Start of Data under study

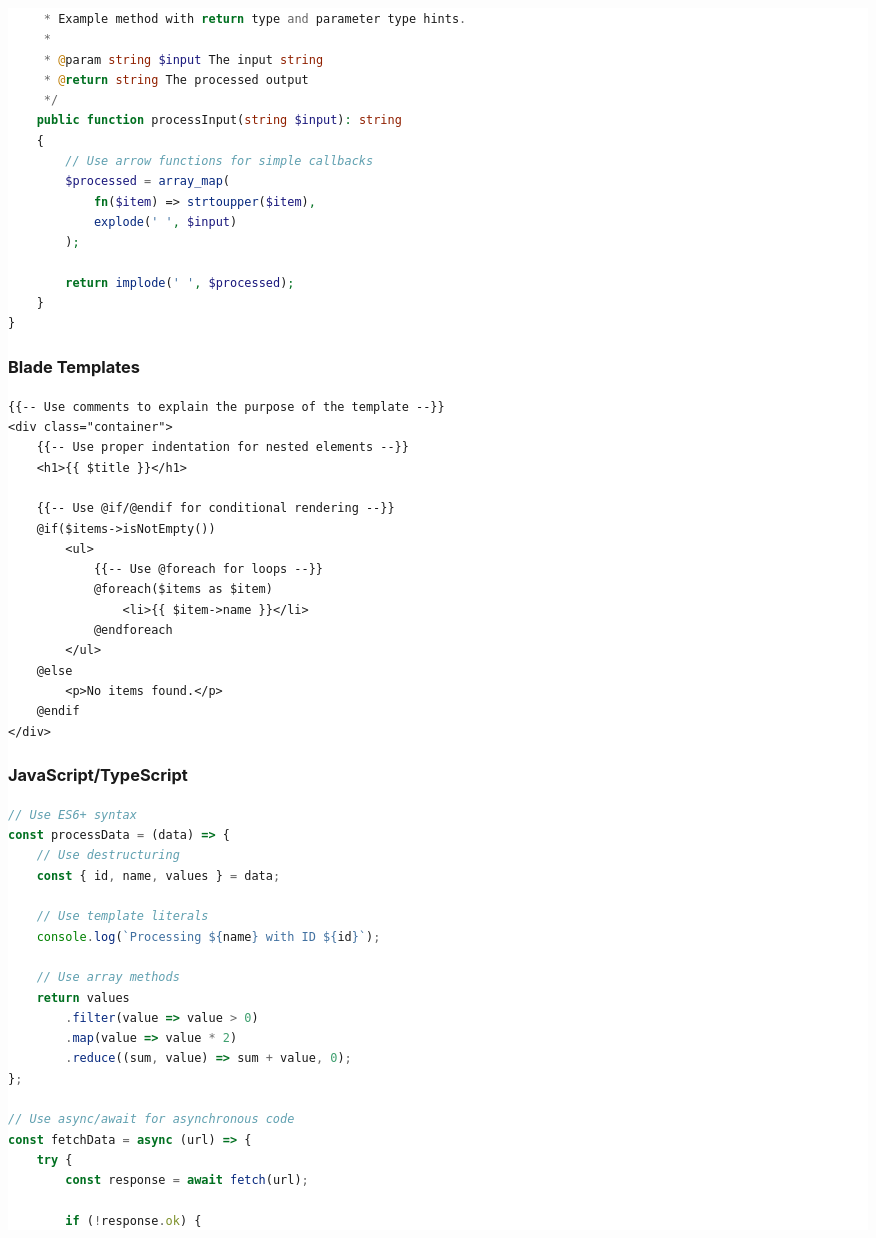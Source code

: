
 ```php
     * Example method with return type and parameter type hints.
     *
     * @param string $input The input string
     * @return string The processed output
     */
    public function processInput(string $input): string
    {
        // Use arrow functions for simple callbacks
        $processed = array_map(
            fn($item) => strtoupper($item),
            explode(' ', $input)
        );

        return implode(' ', $processed);
    }
}
```

### Blade Templates

```blade
{{-- Use comments to explain the purpose of the template --}}
<div class="container">
    {{-- Use proper indentation for nested elements --}}
    <h1>{{ $title }}</h1>

    {{-- Use @if/@endif for conditional rendering --}}
    @if($items->isNotEmpty())
        <ul>
            {{-- Use @foreach for loops --}}
            @foreach($items as $item)
                <li>{{ $item->name }}</li>
            @endforeach
        </ul>
    @else
        <p>No items found.</p>
    @endif
</div>
```

### JavaScript/TypeScript

```javascript
// Use ES6+ syntax
const processData = (data) => {
    // Use destructuring
    const { id, name, values } = data;

    // Use template literals
    console.log(`Processing ${name} with ID ${id}`);

    // Use array methods
    return values
        .filter(value => value > 0)
        .map(value => value * 2)
        .reduce((sum, value) => sum + value, 0);
};

// Use async/await for asynchronous code
const fetchData = async (url) => {
    try {
        const response = await fetch(url);

        if (!response.ok) {
```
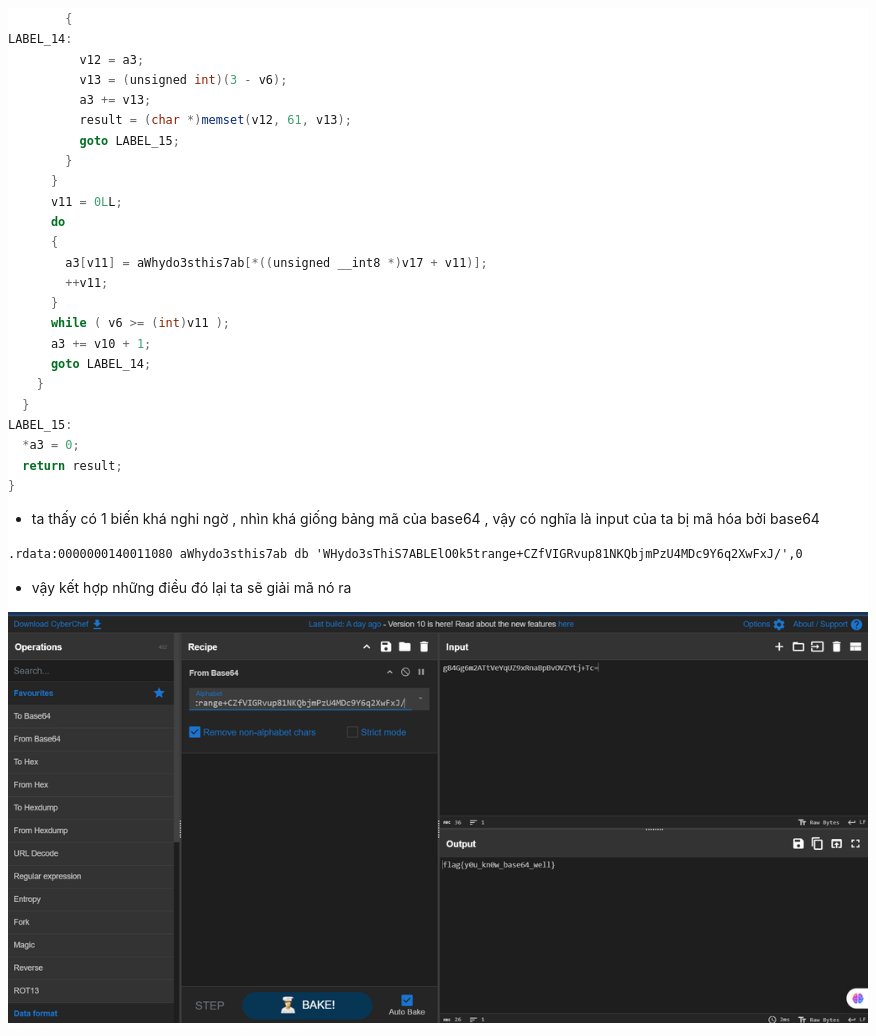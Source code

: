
 ```cs
        {
LABEL_14:
          v12 = a3;
          v13 = (unsigned int)(3 - v6);
          a3 += v13;
          result = (char *)memset(v12, 61, v13);
          goto LABEL_15;
        }
      }
      v11 = 0LL;
      do
      {
        a3[v11] = aWhydo3sthis7ab[*((unsigned __int8 *)v17 + v11)];
        ++v11;
      }
      while ( v6 >= (int)v11 );
      a3 += v10 + 1;
      goto LABEL_14;
    }
  }
LABEL_15:
  *a3 = 0;
  return result;
}
```

- ta thấy có 1 biến khá nghi ngờ , nhìn khá giống bảng mã của base64 , vậy có nghĩa là input của ta bị mã hóa bởi base64

```
.rdata:0000000140011080 aWhydo3sthis7ab db 'WHydo3sThiS7ABLElO0k5trange+CZfVIGRvup81NKQbjmPzU4MDc9Y6q2XwFxJ/',0
```

- vậy kết hợp những điều đó lại ta sẽ giải mã nó ra 

![here](/assets/images/newstart/week1/rev/5.png)
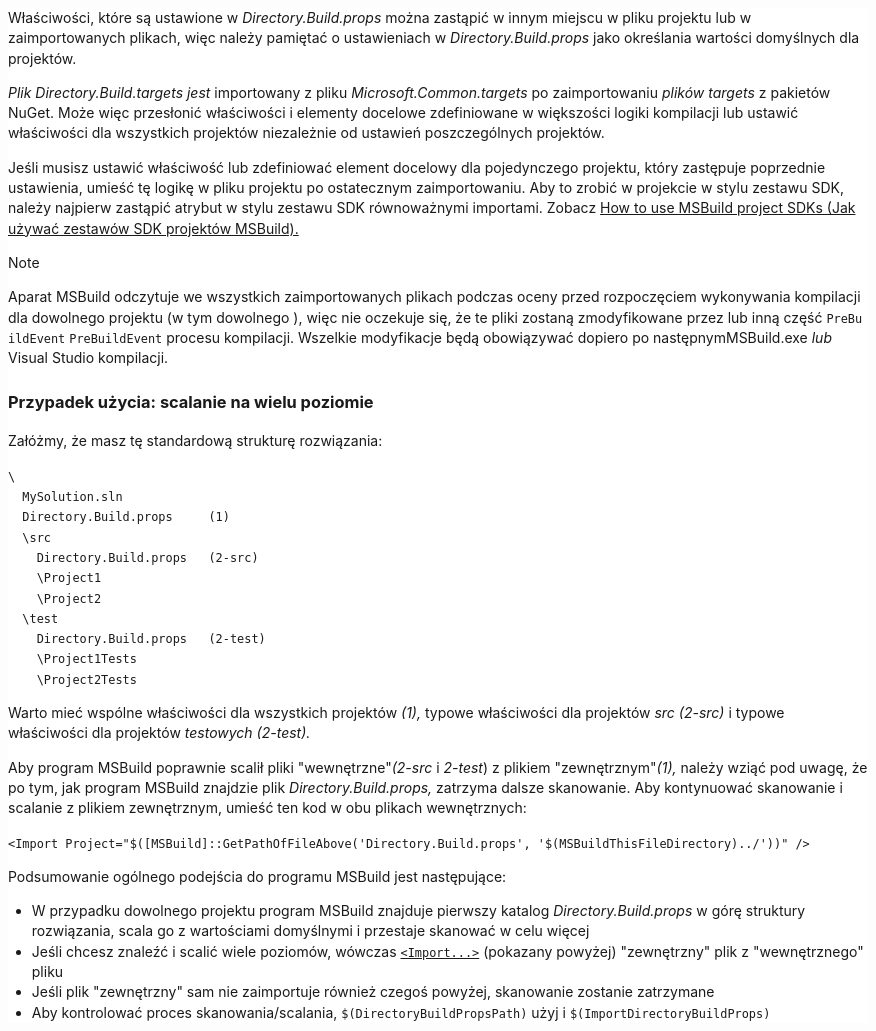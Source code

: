 Właściwości, które są ustawione w *Directory.Build.props* można zastąpić w innym miejscu w pliku projektu lub w zaimportowanych plikach, więc należy pamiętać o ustawieniach w *Directory.Build.props* jako określania wartości domyślnych dla projektów.

*Plik Directory.Build.targets jest* importowany z pliku *Microsoft.Common.targets* po zaimportowaniu *plików targets* z pakietów NuGet. Może więc przesłonić właściwości i elementy docelowe zdefiniowane w większości logiki kompilacji lub ustawić właściwości dla wszystkich projektów niezależnie od ustawień poszczególnych projektów.

Jeśli musisz ustawić właściwość lub zdefiniować element docelowy dla pojedynczego projektu, który zastępuje poprzednie ustawienia, umieść tę logikę w pliku projektu po ostatecznym zaimportowaniu. Aby to zrobić w projekcie w stylu zestawu SDK, należy najpierw zastąpić atrybut w stylu zestawu SDK równoważnymi importami. Zobacz [How to use MSBuild project SDKs (Jak używać zestawów SDK projektów MSBuild).](how-to-use-project-sdk.md)

> [!NOTE]
> Aparat MSBuild odczytuje we wszystkich zaimportowanych plikach podczas oceny przed rozpoczęciem wykonywania kompilacji dla dowolnego projektu (w tym dowolnego ), więc nie oczekuje się, że te pliki zostaną zmodyfikowane przez lub inną część `PreBuildEvent` `PreBuildEvent` procesu kompilacji. Wszelkie modyfikacje będą obowiązywać dopiero po następnymMSBuild.exe *lub* Visual Studio kompilacji.

### <a name="use-case-multi-level-merging"></a>Przypadek użycia: scalanie na wielu poziomie

Załóżmy, że masz tę standardową strukturę rozwiązania:

```
\
  MySolution.sln
  Directory.Build.props     (1)
  \src
    Directory.Build.props   (2-src)
    \Project1
    \Project2
  \test
    Directory.Build.props   (2-test)
    \Project1Tests
    \Project2Tests
```

Warto mieć wspólne właściwości dla wszystkich projektów *(1),* typowe właściwości dla projektów *src* *(2-src)* i typowe właściwości dla projektów *testowych* *(2-test).*

Aby program MSBuild poprawnie scalił pliki "wewnętrzne"*(2-src* i *2-test*) z plikiem "zewnętrznym"*(1),* należy wziąć pod uwagę, że po tym, jak program MSBuild znajdzie plik *Directory.Build.props,* zatrzyma dalsze skanowanie. Aby kontynuować skanowanie i scalanie z plikiem zewnętrznym, umieść ten kod w obu plikach wewnętrznych:

`<Import Project="$([MSBuild]::GetPathOfFileAbove('Directory.Build.props', '$(MSBuildThisFileDirectory)../'))" />`

Podsumowanie ogólnego podejścia do programu MSBuild jest następujące:

- W przypadku dowolnego projektu program MSBuild znajduje pierwszy katalog *Directory.Build.props* w górę struktury rozwiązania, scala go z wartościami domyślnymi i przestaje skanować w celu więcej
- Jeśli chcesz znaleźć i scalić wiele poziomów, wówczas [`<Import...>`](../msbuild/property-functions.md#msbuild-getpathoffileabove) (pokazany powyżej) "zewnętrzny" plik z "wewnętrznego" pliku
- Jeśli plik "zewnętrzny" sam nie zaimportuje również czegoś powyżej, skanowanie zostanie zatrzymane
- Aby kontrolować proces skanowania/scalania, `$(DirectoryBuildPropsPath)` użyj i `$(ImportDirectoryBuildProps)`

End of Data under study

The problem
Repeat only what runs from the line holding "na wielu poziomie" to the end of the data, keeping every line exactly as written, first and last included.

Solution for this exercise
### <a name="use-case-multi-level-merging"></a>Przypadek użycia: scalanie na wielu poziomie

Załóżmy, że masz tę standardową strukturę rozwiązania:

```
\
  MySolution.sln
  Directory.Build.props     (1)
  \src
    Directory.Build.props   (2-src)
    \Project1
    \Project2
  \test
    Directory.Build.props   (2-test)
    \Project1Tests
    \Project2Tests
```

Warto mieć wspólne właściwości dla wszystkich projektów *(1),* typowe właściwości dla projektów *src* *(2-src)* i typowe właściwości dla projektów *testowych* *(2-test).*

Aby program MSBuild poprawnie scalił pliki "wewnętrzne"*(2-src* i *2-test*) z plikiem "zewnętrznym"*(1),* należy wziąć pod uwagę, że po tym, jak program MSBuild znajdzie plik *Directory.Build.props,* zatrzyma dalsze skanowanie. Aby kontynuować skanowanie i scalanie z plikiem zewnętrznym, umieść ten kod w obu plikach wewnętrznych:

`<Import Project="$([MSBuild]::GetPathOfFileAbove('Directory.Build.props', '$(MSBuildThisFileDirectory)../'))" />`

Podsumowanie ogólnego podejścia do programu MSBuild jest następujące:

- W przypadku dowolnego projektu program MSBuild znajduje pierwszy katalog *Directory.Build.props* w górę struktury rozwiązania, scala go z wartościami domyślnymi i przestaje skanować w celu więcej
- Jeśli chcesz znaleźć i scalić wiele poziomów, wówczas [`<Import...>`](../msbuild/property-functions.md#msbuild-getpathoffileabove) (pokazany powyżej) "zewnętrzny" plik z "wewnętrznego" pliku
- Jeśli plik "zewnętrzny" sam nie zaimportuje również czegoś powyżej, skanowanie zostanie zatrzymane
- Aby kontrolować proces skanowania/scalania, `$(DirectoryBuildPropsPath)` użyj i `$(ImportDirectoryBuildProps)`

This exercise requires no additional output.